Copyright © The Malta Historical Society, 2005.

Source: Melita Historica : Journal of the Malta Historical Society. 6(1975)4(444-445)

FILIPP MALLIA O.P., Il-Fratellanza tas-SS.mu Sagrament fil-Parroċċa ta’ S.M. tal-Portu Salvu, il-Belt, 1575-1975. Veritas Press, Zabbar, 1975, xii-356 pp., illus.

Fr Philip Mallia and the Committee presided over by Mr Dominic Borg could not possibly have celebrated better the 4th centenary of their Confraternity than by publishing this excellent work. Research work, if well done and well presented in book form, remains for ever.

What strikes me most in this book is that it is an exhaustive study of the subject. It runs into some 360 pages, and is endowed with 30 interesting, well-chosen, explanatory illustrations. No single detail of the history of the Confraternity of the Blessed Sacrament in the Church of Porto Salvo in Valletta, which was worth recording, has escaped the attention of the Author. The only pity is the lack of an index — some-thing which could perhaps be remedied at a later stage. Otherwise the book is a complete work. It is fully documented (with something like a thousand footnotes containing references to original sources). It is the [p.445] result of competence, familiarity with the sources and that particular interest and attraction for the subject without which historical research is hardly possible.

Confraternities, nowadays rapidly disappearing from our Island scene, were numerous, popular, rich, active and widespread in Malta and Gozo in the past, when life in all its aspects really centred round the village church. The Blessed Sacrament Confraternity in Porto Salvo is the oldest in Valletta, and one of the earliest in Malta. Here is the testimony of bishop M.G. Molina in his Report to Rome dated 22/3/1681 (R.M.L. Misc. 252): Societates Laicorum cum Sacco in civitate Valletta novem existunt, in tota Dioecesi 138. Fere omnes habent sua Oratoria, in quibus diebus Dominicis ad plurima pietatis operta conveniunt. Inter has primum locum obtinet Societas Sanctissimi Sacramenti erecta in Parochiali Ecclesia S. Mariae Virginis Pontus Salutis Civitatis Vallettae sub cura PP. Praedicatorum S. Dominici, a cuius Confratribus tertia qualibet Dominica cuiuslibet Mensis fit Processio cum Sanctissimo Eucharistiae Sacramento. Similis societas reperitur in omnibus fere Parochialibus Ecclesiis totius Dioecesis.

A Confraternity was in fact set up in many parishes by Mgr Duzina in order to promote proper respect and veneration for the Eucharist, particularly while carrying the Blessed Sacrament in procession to dying parishioners (this practice, called “viaticum,” is still extant in one or two villages, but was quite common until about twenty years ago).
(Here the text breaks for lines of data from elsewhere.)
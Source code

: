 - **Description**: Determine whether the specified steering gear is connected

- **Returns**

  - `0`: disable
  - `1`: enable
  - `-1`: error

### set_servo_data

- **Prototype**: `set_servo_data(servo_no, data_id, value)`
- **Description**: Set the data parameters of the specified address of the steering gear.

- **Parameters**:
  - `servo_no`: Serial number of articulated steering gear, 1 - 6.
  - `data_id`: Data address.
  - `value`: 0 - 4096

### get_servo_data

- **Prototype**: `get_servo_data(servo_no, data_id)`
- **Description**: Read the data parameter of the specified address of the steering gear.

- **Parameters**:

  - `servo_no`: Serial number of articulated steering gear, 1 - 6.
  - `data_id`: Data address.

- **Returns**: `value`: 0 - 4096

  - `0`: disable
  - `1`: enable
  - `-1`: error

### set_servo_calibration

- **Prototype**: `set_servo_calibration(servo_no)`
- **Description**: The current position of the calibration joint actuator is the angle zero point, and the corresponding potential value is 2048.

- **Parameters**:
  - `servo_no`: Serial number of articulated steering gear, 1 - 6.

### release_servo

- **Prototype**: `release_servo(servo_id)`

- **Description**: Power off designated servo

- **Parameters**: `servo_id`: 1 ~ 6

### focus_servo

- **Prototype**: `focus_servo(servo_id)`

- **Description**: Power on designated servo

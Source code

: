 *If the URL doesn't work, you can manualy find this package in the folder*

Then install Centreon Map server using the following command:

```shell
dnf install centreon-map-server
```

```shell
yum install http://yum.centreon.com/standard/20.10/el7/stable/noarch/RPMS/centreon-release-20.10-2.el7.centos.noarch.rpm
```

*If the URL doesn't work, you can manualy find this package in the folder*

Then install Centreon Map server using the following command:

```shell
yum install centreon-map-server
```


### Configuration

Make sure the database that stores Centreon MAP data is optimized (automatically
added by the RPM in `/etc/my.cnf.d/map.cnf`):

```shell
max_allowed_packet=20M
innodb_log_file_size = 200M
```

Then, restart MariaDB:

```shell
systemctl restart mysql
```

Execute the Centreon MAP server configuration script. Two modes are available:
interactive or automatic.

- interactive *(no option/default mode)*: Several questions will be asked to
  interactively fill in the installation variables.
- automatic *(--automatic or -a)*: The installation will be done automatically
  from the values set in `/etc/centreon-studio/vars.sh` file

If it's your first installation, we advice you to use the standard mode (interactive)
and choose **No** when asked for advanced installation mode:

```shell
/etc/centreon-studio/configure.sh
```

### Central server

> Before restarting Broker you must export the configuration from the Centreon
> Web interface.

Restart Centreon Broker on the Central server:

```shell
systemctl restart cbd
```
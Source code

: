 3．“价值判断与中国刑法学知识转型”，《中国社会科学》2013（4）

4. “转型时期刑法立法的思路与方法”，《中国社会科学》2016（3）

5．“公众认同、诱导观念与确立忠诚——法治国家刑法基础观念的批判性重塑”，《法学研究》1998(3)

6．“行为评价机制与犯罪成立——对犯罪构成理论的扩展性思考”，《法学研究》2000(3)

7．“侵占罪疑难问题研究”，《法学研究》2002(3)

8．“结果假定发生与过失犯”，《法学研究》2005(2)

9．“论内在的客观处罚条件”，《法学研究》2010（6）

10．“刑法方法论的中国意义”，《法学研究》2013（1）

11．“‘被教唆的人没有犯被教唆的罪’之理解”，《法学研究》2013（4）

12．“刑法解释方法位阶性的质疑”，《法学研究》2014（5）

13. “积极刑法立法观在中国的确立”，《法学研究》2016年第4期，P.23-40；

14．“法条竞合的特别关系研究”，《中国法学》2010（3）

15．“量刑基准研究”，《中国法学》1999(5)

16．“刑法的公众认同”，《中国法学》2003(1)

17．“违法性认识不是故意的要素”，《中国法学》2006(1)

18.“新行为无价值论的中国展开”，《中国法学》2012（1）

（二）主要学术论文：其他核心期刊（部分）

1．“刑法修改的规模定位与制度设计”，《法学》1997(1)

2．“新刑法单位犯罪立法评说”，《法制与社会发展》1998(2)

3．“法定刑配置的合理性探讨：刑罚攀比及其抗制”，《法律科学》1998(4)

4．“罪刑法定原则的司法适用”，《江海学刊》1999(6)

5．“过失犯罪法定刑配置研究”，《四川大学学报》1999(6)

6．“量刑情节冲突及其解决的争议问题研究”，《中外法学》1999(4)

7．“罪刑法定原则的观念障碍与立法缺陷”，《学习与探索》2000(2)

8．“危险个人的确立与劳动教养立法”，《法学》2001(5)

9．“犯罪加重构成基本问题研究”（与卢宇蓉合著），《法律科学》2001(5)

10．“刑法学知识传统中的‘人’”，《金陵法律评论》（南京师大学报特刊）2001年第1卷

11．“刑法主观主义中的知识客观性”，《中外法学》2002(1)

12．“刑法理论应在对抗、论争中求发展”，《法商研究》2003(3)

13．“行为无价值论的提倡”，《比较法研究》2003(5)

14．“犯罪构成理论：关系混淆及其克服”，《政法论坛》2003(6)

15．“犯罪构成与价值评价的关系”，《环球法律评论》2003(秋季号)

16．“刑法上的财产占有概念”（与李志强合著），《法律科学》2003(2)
The Confraternity in Porto Salvo proved to be very active, and intimately bound up with that important church and consequently with the broad history of our Capital. Several Knights, and Grand Masters of the Order, for example, became members and enriched the association with donations and privileges. The records of the Confraternity, preserved in their large number and variety, abound with first-hand information on the religious, social, artistic and political history of Valletta. To give one or two examples: Girolamo Cassar was one of the sixty-two founder members of the Confraternity in 1575 (p. 17). Mattis Preti was awarded 50 scudi for his painting for the newly built Oratory, where it can still be seen: the entry in the Libro degli Esiti B 1673-74, f. 76, reads: Per Regalo al Signor Cavaglier Mattia per lo quadro novo — 50 (p. 53). During the French occupation of Valletta the Confraternity got involved in a controversy with the Authorities who were anxious to get hold of its 203 pounds of silver, and it is interesting to see how the former managed to win the dispute with flying colours (pp. 302-8).

Fr Mallia has perfectly succeeded in making of the records of his Confraternity a highly readable narrative of undoubted historical interest.